Notably, on April 4, 2025, eleven states filed an amicus curiae brief in support of a lawsuit before the Court of Appeals for the Sixth Circuit seeking to overturn Michigan’s ban on conversion therapy for minors. Michigan state law prohibits treatment intended to change a person’s sexual orientation or gender identification “including but not limited to, efforts to change behavior or gender expression or to reduce or eliminate sexual or romantic attractions or feelings toward an individual of the same gender,” often referred to as conversion therapy. The plaintiffs in the initial lawsuit argued that the ban unconstitutionally prohibited therapists’ freedom of speech. A federal court judge for the Western District of Michigan found that the Michigan law does not intrude on a therapist’s First Amendment right and upheld the prohibition on conversion therapy. The plaintiffs then appealed to the Sixth Circuit. While this case does not directly involve gender-affirming care, all of the states which are party to the amicus curiae brief have implemented bans on gender-affirming care.
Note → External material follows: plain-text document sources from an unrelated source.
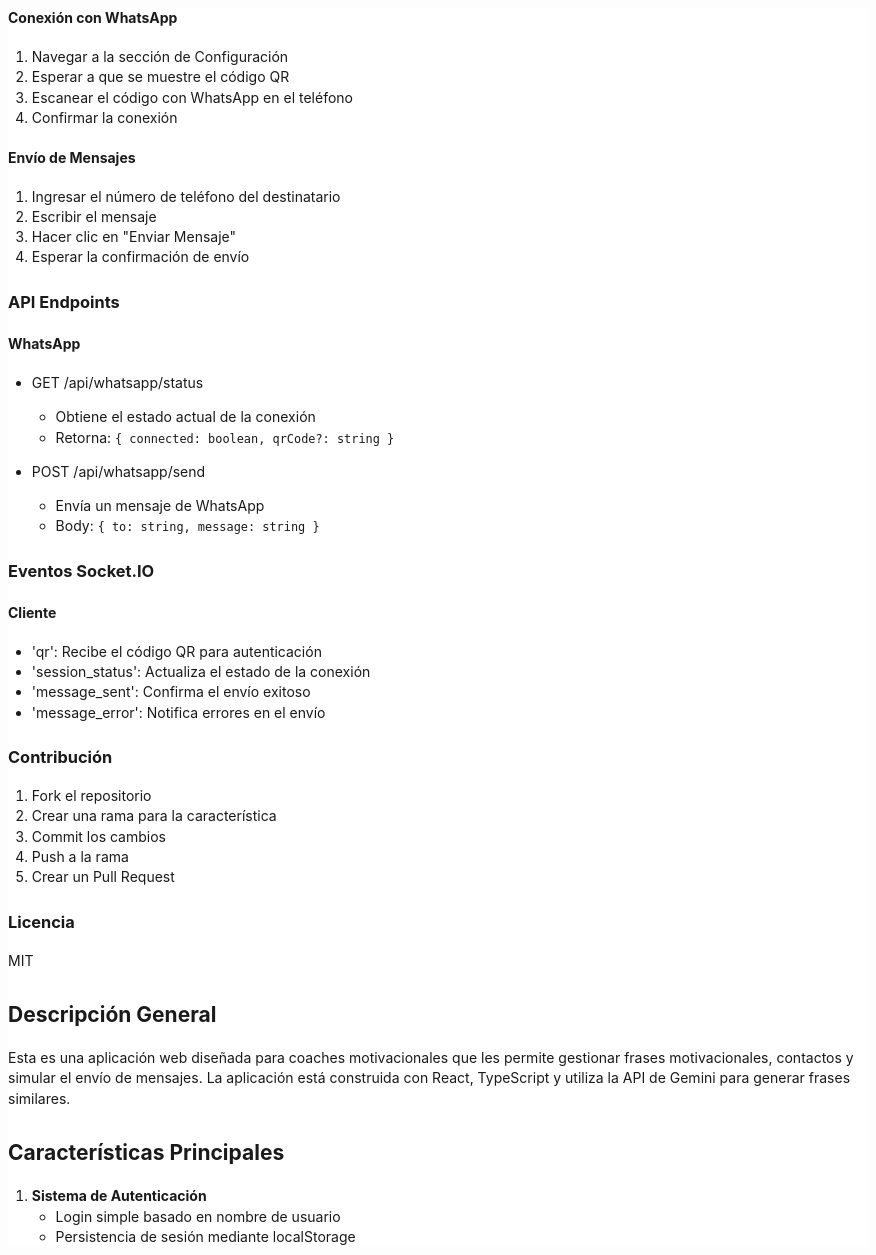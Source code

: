 #### Conexión con WhatsApp
1. Navegar a la sección de Configuración
2. Esperar a que se muestre el código QR
3. Escanear el código con WhatsApp en el teléfono
4. Confirmar la conexión

#### Envío de Mensajes
1. Ingresar el número de teléfono del destinatario
2. Escribir el mensaje
3. Hacer clic en "Enviar Mensaje"
4. Esperar la confirmación de envío

### API Endpoints

#### WhatsApp
- GET /api/whatsapp/status
  - Obtiene el estado actual de la conexión
  - Retorna: `{ connected: boolean, qrCode?: string }`

- POST /api/whatsapp/send
  - Envía un mensaje de WhatsApp
  - Body: `{ to: string, message: string }`

### Eventos Socket.IO

#### Cliente
- 'qr': Recibe el código QR para autenticación
- 'session_status': Actualiza el estado de la conexión
- 'message_sent': Confirma el envío exitoso
- 'message_error': Notifica errores en el envío

### Contribución
1. Fork el repositorio
2. Crear una rama para la característica
3. Commit los cambios
4. Push a la rama
5. Crear un Pull Request

### Licencia
MIT

## Descripción General
Esta es una aplicación web diseñada para coaches motivacionales que les permite gestionar frases motivacionales, contactos y simular el envío de mensajes. La aplicación está construida con React, TypeScript y utiliza la API de Gemini para generar frases similares.

## Características Principales
1. **Sistema de Autenticación**
   - Login simple basado en nombre de usuario
   - Persistencia de sesión mediante localStorage
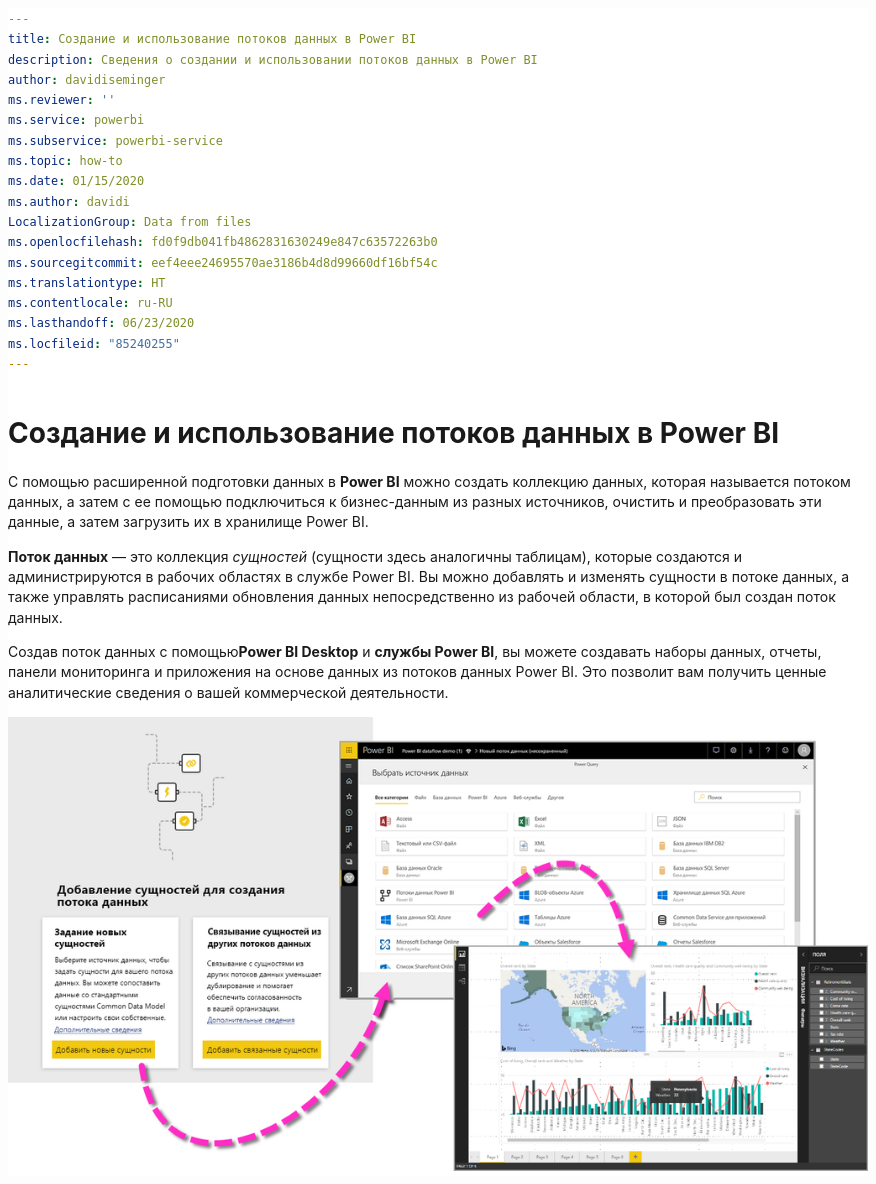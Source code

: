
 ```yaml
---
title: Создание и использование потоков данных в Power BI
description: Сведения о создании и использовании потоков данных в Power BI
author: davidiseminger
ms.reviewer: ''
ms.service: powerbi
ms.subservice: powerbi-service
ms.topic: how-to
ms.date: 01/15/2020
ms.author: davidi
LocalizationGroup: Data from files
ms.openlocfilehash: fd0f9db041fb4862831630249e847c63572263b0
ms.sourcegitcommit: eef4eee24695570ae3186b4d8d99660df16bf54c
ms.translationtype: HT
ms.contentlocale: ru-RU
ms.lasthandoff: 06/23/2020
ms.locfileid: "85240255"
---
```

# <a name="creating-and-using-dataflows-in-power-bi"></a>Создание и использование потоков данных в Power BI

С помощью расширенной подготовки данных в **Power BI** можно создать коллекцию данных, которая называется потоком данных, а затем с ее помощью подключиться к бизнес-данным из разных источников, очистить и преобразовать эти данные, а затем загрузить их в хранилище Power BI.

**Поток данных** — это коллекция *сущностей* (сущности здесь аналогичны таблицам), которые создаются и администрируются в рабочих областях в службе Power BI. Вы можно добавлять и изменять сущности в потоке данных, а также управлять расписаниями обновления данных непосредственно из рабочей области, в которой был создан поток данных.

Создав поток данных с помощью**Power BI Desktop** и **службы Power BI**, вы можете создавать наборы данных, отчеты, панели мониторинга и приложения на основе данных из потоков данных Power BI. Это позволит вам получить ценные аналитические сведения о вашей коммерческой деятельности.

![Использование потоков данных в Power BI](media/service-dataflows-create-use/dataflows-create-use_01a.png)
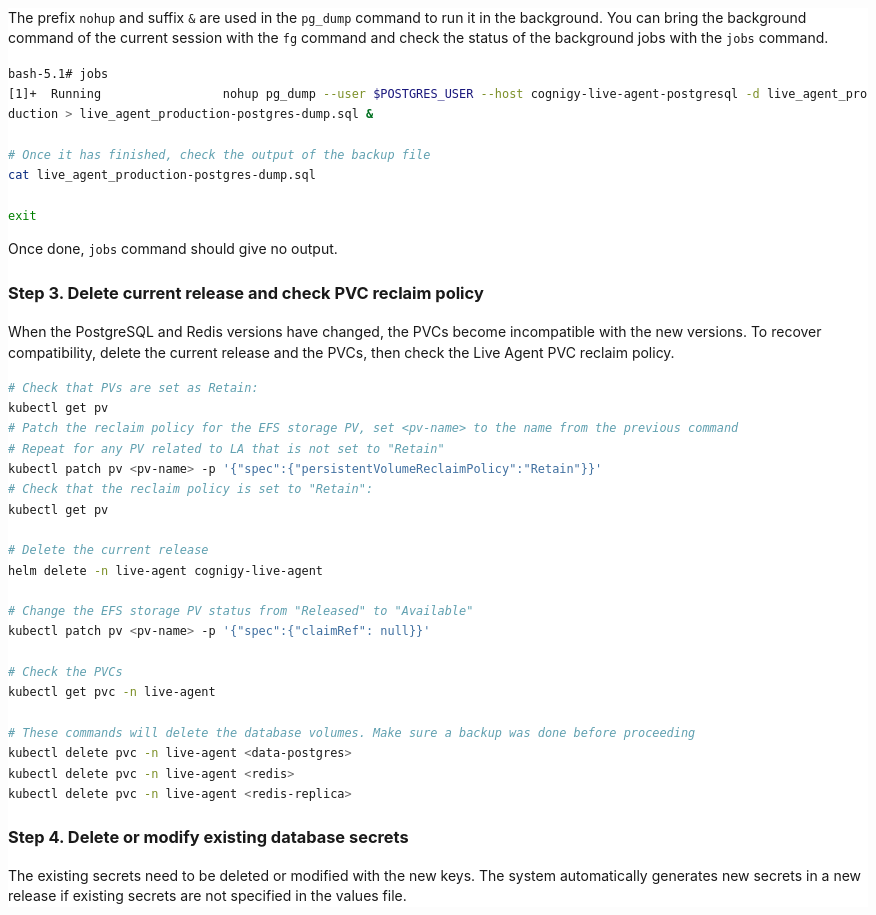 The prefix `nohup` and suffix `&` are used in the `pg_dump` command to run it in the background. You can bring the background command of the current session with the `fg` command and check the status of the background jobs with the `jobs` command.

```sh
bash-5.1# jobs
[1]+  Running                 nohup pg_dump --user $POSTGRES_USER --host cognigy-live-agent-postgresql -d live_agent_production > live_agent_production-postgres-dump.sql &

# Once it has finished, check the output of the backup file
cat live_agent_production-postgres-dump.sql

exit
```

Once done, `jobs` command should give no output.

### Step 3. Delete current release and check PVC reclaim policy

When the PostgreSQL and Redis versions have changed, the PVCs become incompatible with the new versions. To recover compatibility, delete the current release and the PVCs, then check the Live Agent PVC reclaim policy.

```sh
# Check that PVs are set as Retain:
kubectl get pv
# Patch the reclaim policy for the EFS storage PV, set <pv-name> to the name from the previous command
# Repeat for any PV related to LA that is not set to "Retain"
kubectl patch pv <pv-name> -p '{"spec":{"persistentVolumeReclaimPolicy":"Retain"}}'
# Check that the reclaim policy is set to "Retain":
kubectl get pv

# Delete the current release
helm delete -n live-agent cognigy-live-agent

# Change the EFS storage PV status from "Released" to "Available"
kubectl patch pv <pv-name> -p '{"spec":{"claimRef": null}}'

# Check the PVCs
kubectl get pvc -n live-agent

# These commands will delete the database volumes. Make sure a backup was done before proceeding
kubectl delete pvc -n live-agent <data-postgres>
kubectl delete pvc -n live-agent <redis>
kubectl delete pvc -n live-agent <redis-replica>
```

### Step 4. Delete or modify existing database secrets

The existing secrets need to be deleted or modified with the new keys. The system automatically generates new secrets in a new release if existing secrets are not specified in the values file.
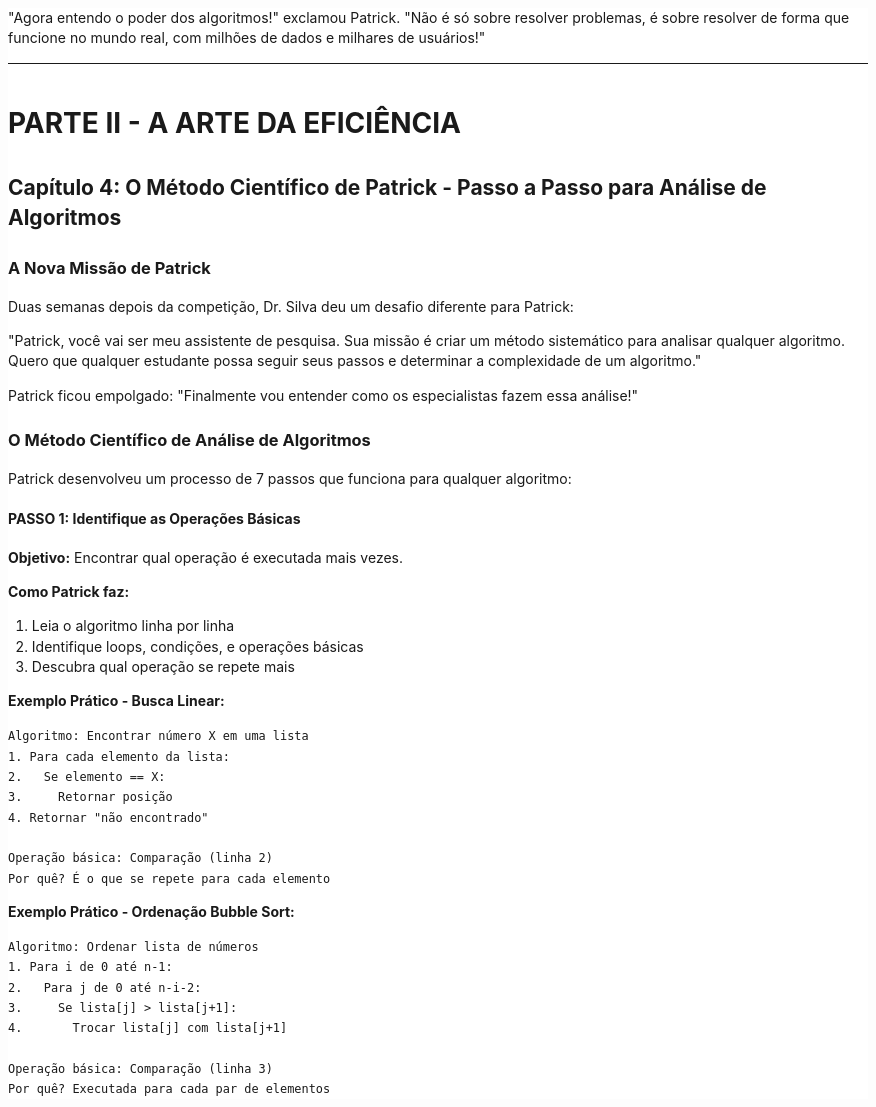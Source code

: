 "Agora entendo o poder dos algoritmos!" exclamou Patrick. "Não é só sobre resolver problemas, é sobre resolver de forma que funcione no mundo real, com milhões de dados e milhares de usuários!"

---

# PARTE II - A ARTE DA EFICIÊNCIA

## Capítulo 4: O Método Científico de Patrick - Passo a Passo para Análise de Algoritmos

### A Nova Missão de Patrick

Duas semanas depois da competição, Dr. Silva deu um desafio diferente para Patrick:

"Patrick, você vai ser meu assistente de pesquisa. Sua missão é criar um método sistemático para analisar qualquer algoritmo. Quero que qualquer estudante possa seguir seus passos e determinar a complexidade de um algoritmo."

Patrick ficou empolgado: "Finalmente vou entender como os especialistas fazem essa análise!"

### O Método Científico de Análise de Algoritmos

Patrick desenvolveu um processo de 7 passos que funciona para qualquer algoritmo:

#### PASSO 1: Identifique as Operações Básicas
**Objetivo:** Encontrar qual operação é executada mais vezes.

**Como Patrick faz:**
1. Leia o algoritmo linha por linha
2. Identifique loops, condições, e operações básicas
3. Descubra qual operação se repete mais

**Exemplo Prático - Busca Linear:**
```
Algoritmo: Encontrar número X em uma lista
1. Para cada elemento da lista:
2.   Se elemento == X:
3.     Retornar posição
4. Retornar "não encontrado"

Operação básica: Comparação (linha 2)
Por quê? É o que se repete para cada elemento
```

**Exemplo Prático - Ordenação Bubble Sort:**
```
Algoritmo: Ordenar lista de números
1. Para i de 0 até n-1:
2.   Para j de 0 até n-i-2:
3.     Se lista[j] > lista[j+1]:
4.       Trocar lista[j] com lista[j+1]

Operação básica: Comparação (linha 3)
Por quê? Executada para cada par de elementos
```
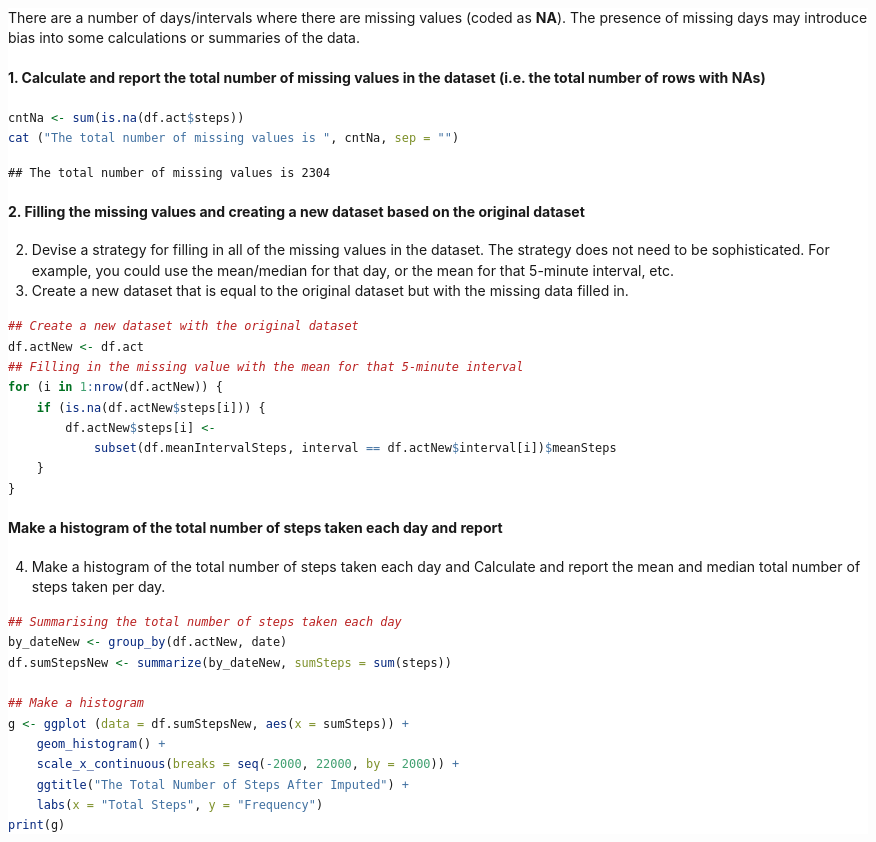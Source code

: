 There are a number of days/intervals where there are missing values (coded as **NA**). The presence of missing days may introduce bias into some calculations or summaries of the data.

#### 1. Calculate and report the total number of missing values in the dataset (i.e. the total number of rows with **NA**s)  

```r
cntNa <- sum(is.na(df.act$steps))
cat ("The total number of missing values is ", cntNa, sep = "")
```

```
## The total number of missing values is 2304
```

#### 2. Filling the missing values and creating a new dataset based on the original dataset
2. Devise a strategy for filling in all of the missing values in the dataset. The strategy does not need to be sophisticated. For example, you could use the mean/median for that day, or the mean for that 5-minute interval, etc.  
3. Create a new dataset that is equal to the original dataset but with the missing data filled in.


```r
## Create a new dataset with the original dataset
df.actNew <- df.act
## Filling in the missing value with the mean for that 5-minute interval
for (i in 1:nrow(df.actNew)) {
    if (is.na(df.actNew$steps[i])) {
        df.actNew$steps[i] <-
            subset(df.meanIntervalSteps, interval == df.actNew$interval[i])$meanSteps
    }
}
```

#### Make a histogram of the total number of steps taken each day and report 
4. Make a histogram of the total number of steps taken each day and Calculate and report the mean and median total number of steps taken per day. 

```r
## Summarising the total number of steps taken each day
by_dateNew <- group_by(df.actNew, date)
df.sumStepsNew <- summarize(by_dateNew, sumSteps = sum(steps))

## Make a histogram
g <- ggplot (data = df.sumStepsNew, aes(x = sumSteps)) +
    geom_histogram() +
    scale_x_continuous(breaks = seq(-2000, 22000, by = 2000)) +
    ggtitle("The Total Number of Steps After Imputed") +
    labs(x = "Total Steps", y = "Frequency")
print(g)
```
As the legal and political landscape continues to evolve, healthcare organizations and healthcare providers that offer gender-affirming care may face significant new legal, regulatory and financial risks, particularly where there is the potential for conflict between federal requirements and state laws. Even in the absence of direct conflict, there are significant differences between the EO’s stated objectives and state law restrictions on gender-affirming care, such as the specified age range to which the laws apply. The potential complexities and consequences resulting from such differences make it imperative that healthcare organizations and healthcare providers pay careful attention to developments relating to restrictions on gender-affirming care and consult legal counsel as necessary.